The Four Fingers of Death (Little Brown, July 2010), a new 725-page Vonnegutesque novel by award-winning author Rick Moody that features “a hard-luck writer in 2025, whose novelization of a remake of the 1963 horror cult classic, The Crawling Hand, spins a satirical tale of a returning Mars expedition,” has received mixed reviews over the past few weeks. Here’s a selective recap:
• The New York Times: “It may be that Moody is intentionally turning [main character and author Montese] Crandall into a pathetic figure here by giving him bad jokes, or Moody may himself be straining for humor that doesn’t work. Unfortunately, either way, it’s no fun to read.”

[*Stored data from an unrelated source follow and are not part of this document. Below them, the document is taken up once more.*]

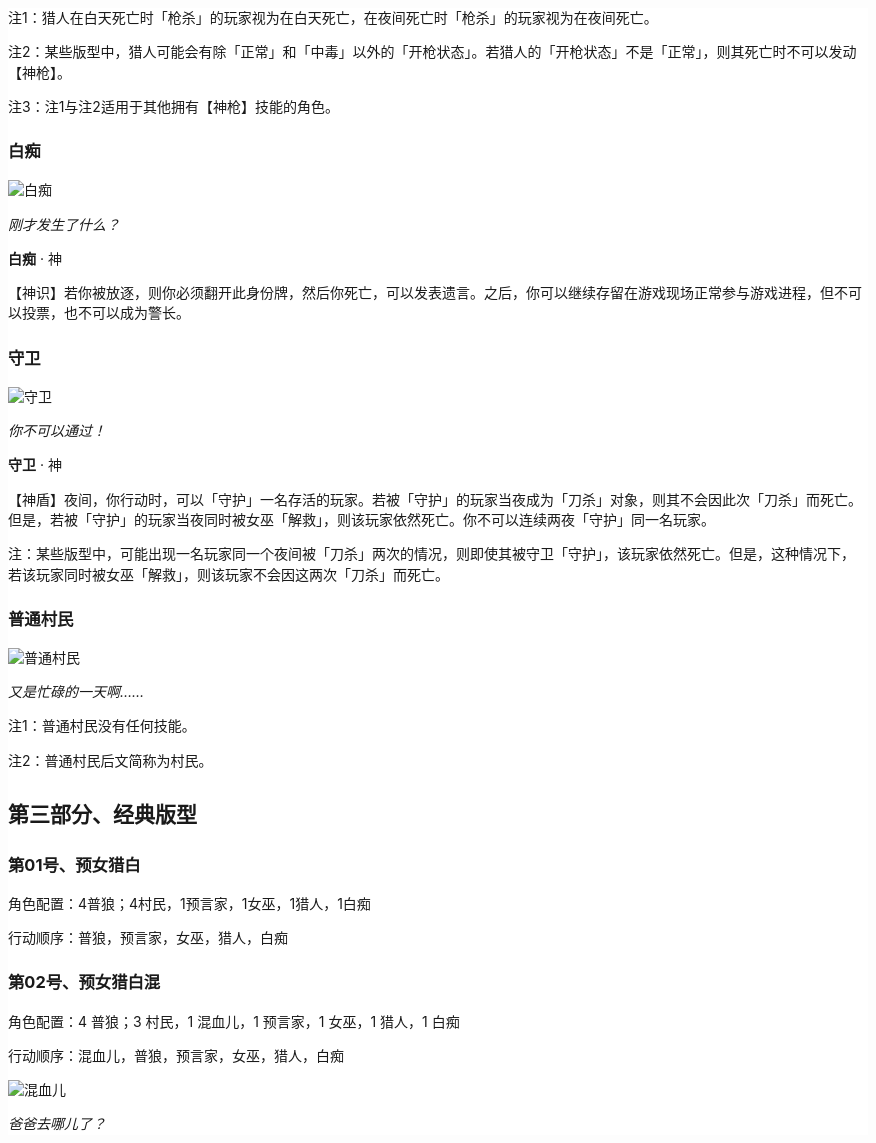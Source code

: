 注1：猎人在白天死亡时「枪杀」的玩家视为在白天死亡，在夜间死亡时「枪杀」的玩家视为在夜间死亡。

注2：某些版型中，猎人可能会有除「正常」和「中毒」以外的「开枪状态」。若猎人的「开枪状态」不是「正常」，则其死亡时不可以发动【神枪】。

注3：注1与注2适用于其他拥有【神枪】技能的角色。

### 白痴

![白痴](https://lanke.fun/wp-content/uploads/2021/03/%E7%99%BD%E7%97%B4-150x150.png "白痴")

*刚才发生了什么？*

**白痴** · 神

【神识】若你被放逐，则你必须翻开此身份牌，然后你死亡，可以发表遗言。之后，你可以继续存留在游戏现场正常参与游戏进程，但不可以投票，也不可以成为警长。

### 守卫

![守卫](https://lanke.fun/wp-content/uploads/2021/03/%E5%AE%88%E5%8D%AB-150x150.png "守卫")

*你不可以通过！*

**守卫** · 神

【神盾】夜间，你行动时，可以「守护」一名存活的玩家。若被「守护」的玩家当夜成为「刀杀」对象，则其不会因此次「刀杀」而死亡。但是，若被「守护」的玩家当夜同时被女巫「解救」，则该玩家依然死亡。你不可以连续两夜「守护」同一名玩家。

注：某些版型中，可能出现一名玩家同一个夜间被「刀杀」两次的情况，则即使其被守卫「守护」，该玩家依然死亡。但是，这种情况下，若该玩家同时被女巫「解救」，则该玩家不会因这两次「刀杀」而死亡。

### 普通村民

![普通村民](https://lanke.fun/wp-content/uploads/2021/03/%E5%AE%88%E5%8D%AB-150x150.png "普通村民")

*又是忙碌的一天啊……*

注1：普通村民没有任何技能。

注2：普通村民后文简称为村民。

## 第三部分、经典版型

### 第01号、预女猎白

角色配置：4普狼；4村民，1预言家，1女巫，1猎人，1白痴

行动顺序：普狼，预言家，女巫，猎人，白痴

### 第02号、预女猎白混

角色配置：4 普狼；3 村民，1 混血儿，1 预言家，1 女巫，1 猎人，1 白痴

行动顺序：混血儿，普狼，预言家，女巫，猎人，白痴

![混血儿](https://lanke.fun/wp-content/uploads/elementor/thumbs/-p4sr02q4anb4qf8iebod28p4byl7kh1x2p82c00gsg.png "混血儿")

*爸爸去哪儿了？*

• The Globe and Mail: Moody’s “epic postmodern paean to schlocky old horror films kicks realism in the ass."
• The Wall Street Journal: “If nothing else, The Four Fingers of Death provides further evidence for the inverse relationship between literary theory and literary quality. As a ‘project’ -- that's what the author calls the book in his acknowledgments -- it succeeds; as a novel, it's harebrained and largely unreadable.”
• Bookslut: “Four Fingers seems admirable -- ‘novelicious,’ let’s say, to coin a term in keeping with the text’s ludic anarchy, the tickling it gives a form that’s so often been labeled as dying or dead.”
• NPR: Moody’s “energy and sheer inventiveness make The Four Fingers of Death an original and exhilarating read.” Severed Thumbs Up.
• Pittsburgh Post-Gazette: Moody’s “new book, chockablock with the novelist's stylistic mastery, is a parody of science fiction with its dystopian pessimism and contemporary meta fiction with its personal obsessions. (Told you it was annoying.)” One finger short.
• The Washington Post: “Any similarities between Vonnegut's work and Moody's novel are superficial. The best of Vonnegut's novels were lean and focused; he didn't need 700 pages to write Cat's Cradle or Slaughterhouse-Five.”
Both NPR and The Wall Street Journal have posted the introduction to The Four Fingers of Death.